[Supplied material]
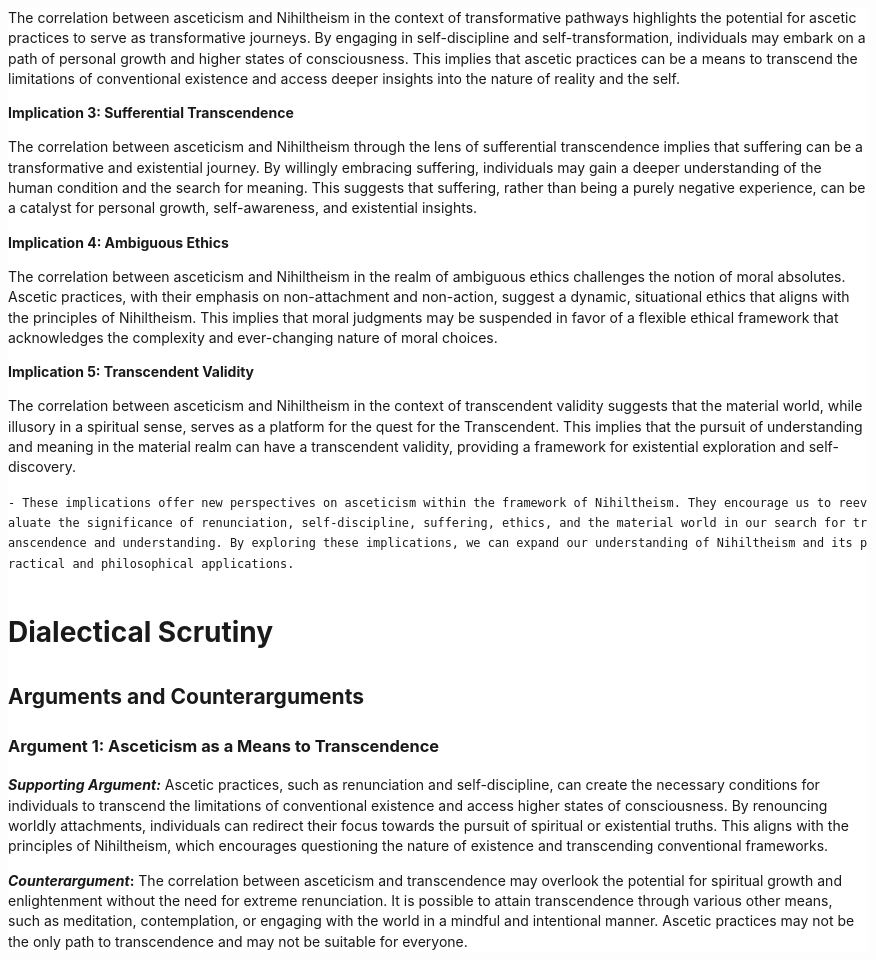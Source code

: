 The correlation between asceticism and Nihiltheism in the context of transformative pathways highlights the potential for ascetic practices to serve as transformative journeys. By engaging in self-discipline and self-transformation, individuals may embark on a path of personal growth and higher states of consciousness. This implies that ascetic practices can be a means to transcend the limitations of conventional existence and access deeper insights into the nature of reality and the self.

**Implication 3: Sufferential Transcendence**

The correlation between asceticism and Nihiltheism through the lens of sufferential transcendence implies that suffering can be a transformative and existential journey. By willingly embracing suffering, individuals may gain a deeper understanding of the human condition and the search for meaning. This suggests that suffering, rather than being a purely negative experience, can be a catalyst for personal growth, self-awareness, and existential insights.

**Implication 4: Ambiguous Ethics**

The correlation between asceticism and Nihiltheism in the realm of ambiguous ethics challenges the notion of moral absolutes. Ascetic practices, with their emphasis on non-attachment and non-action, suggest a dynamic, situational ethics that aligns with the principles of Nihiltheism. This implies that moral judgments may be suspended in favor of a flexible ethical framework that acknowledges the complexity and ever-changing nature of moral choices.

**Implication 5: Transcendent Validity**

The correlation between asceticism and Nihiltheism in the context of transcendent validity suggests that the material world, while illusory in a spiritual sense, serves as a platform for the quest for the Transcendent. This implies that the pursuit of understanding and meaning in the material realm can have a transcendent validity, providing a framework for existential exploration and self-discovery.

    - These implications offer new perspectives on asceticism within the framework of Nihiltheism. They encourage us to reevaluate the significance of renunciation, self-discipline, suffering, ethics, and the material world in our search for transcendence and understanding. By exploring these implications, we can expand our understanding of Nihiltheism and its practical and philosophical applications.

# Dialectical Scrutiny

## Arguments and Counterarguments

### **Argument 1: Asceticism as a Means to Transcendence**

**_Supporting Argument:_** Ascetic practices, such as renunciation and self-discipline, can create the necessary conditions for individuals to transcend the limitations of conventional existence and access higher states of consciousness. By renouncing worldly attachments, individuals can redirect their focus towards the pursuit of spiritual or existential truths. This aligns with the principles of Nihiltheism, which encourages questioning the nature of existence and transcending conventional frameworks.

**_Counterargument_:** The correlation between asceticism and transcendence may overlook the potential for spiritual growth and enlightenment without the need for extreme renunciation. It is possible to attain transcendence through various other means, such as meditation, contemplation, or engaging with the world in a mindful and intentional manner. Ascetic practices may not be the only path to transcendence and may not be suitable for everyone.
...
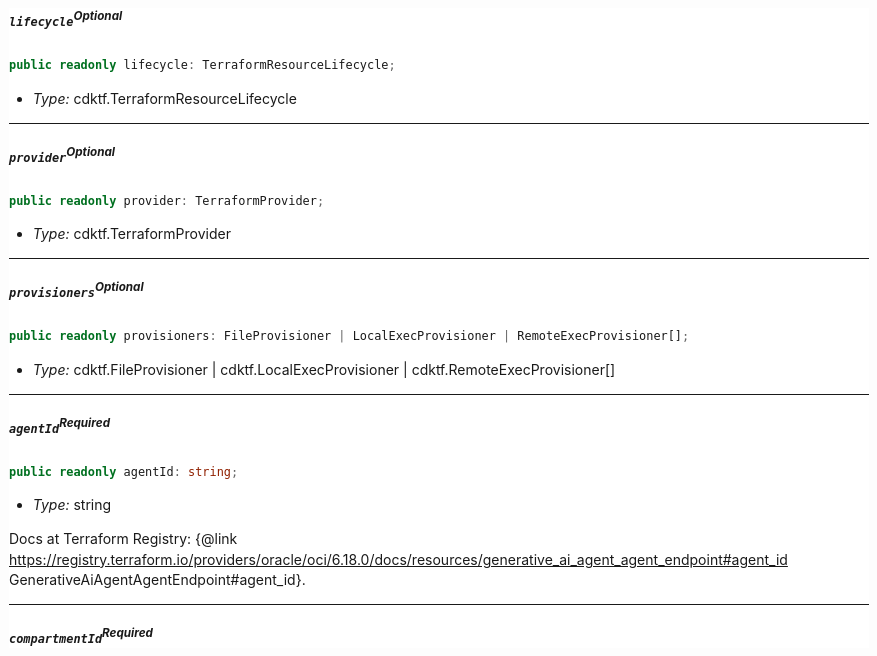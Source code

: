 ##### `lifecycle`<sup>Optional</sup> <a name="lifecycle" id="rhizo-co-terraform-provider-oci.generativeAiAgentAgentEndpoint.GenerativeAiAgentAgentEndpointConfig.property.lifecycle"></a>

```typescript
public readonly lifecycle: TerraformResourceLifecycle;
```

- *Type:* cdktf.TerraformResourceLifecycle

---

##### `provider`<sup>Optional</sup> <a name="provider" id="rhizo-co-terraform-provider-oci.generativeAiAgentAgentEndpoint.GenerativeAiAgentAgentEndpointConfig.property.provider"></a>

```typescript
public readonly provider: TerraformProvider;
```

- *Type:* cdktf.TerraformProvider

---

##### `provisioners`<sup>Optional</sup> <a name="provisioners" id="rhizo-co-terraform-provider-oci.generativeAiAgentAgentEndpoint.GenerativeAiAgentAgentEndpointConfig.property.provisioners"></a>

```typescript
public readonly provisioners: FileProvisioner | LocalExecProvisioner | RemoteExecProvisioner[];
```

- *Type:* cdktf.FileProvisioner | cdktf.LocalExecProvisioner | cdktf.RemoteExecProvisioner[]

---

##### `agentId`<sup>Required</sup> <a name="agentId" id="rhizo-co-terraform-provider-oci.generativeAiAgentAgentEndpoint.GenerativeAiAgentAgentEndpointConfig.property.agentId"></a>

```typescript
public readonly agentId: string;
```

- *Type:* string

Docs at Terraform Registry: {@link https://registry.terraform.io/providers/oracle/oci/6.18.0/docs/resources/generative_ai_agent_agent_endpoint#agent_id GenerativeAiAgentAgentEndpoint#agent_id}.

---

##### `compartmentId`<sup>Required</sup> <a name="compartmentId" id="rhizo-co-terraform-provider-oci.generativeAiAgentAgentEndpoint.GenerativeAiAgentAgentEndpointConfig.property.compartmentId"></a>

[What needs to be done] Return every line of the listing above where "string" appears.

[Exercise response]
public readonly agentId: string;
- *Type:* string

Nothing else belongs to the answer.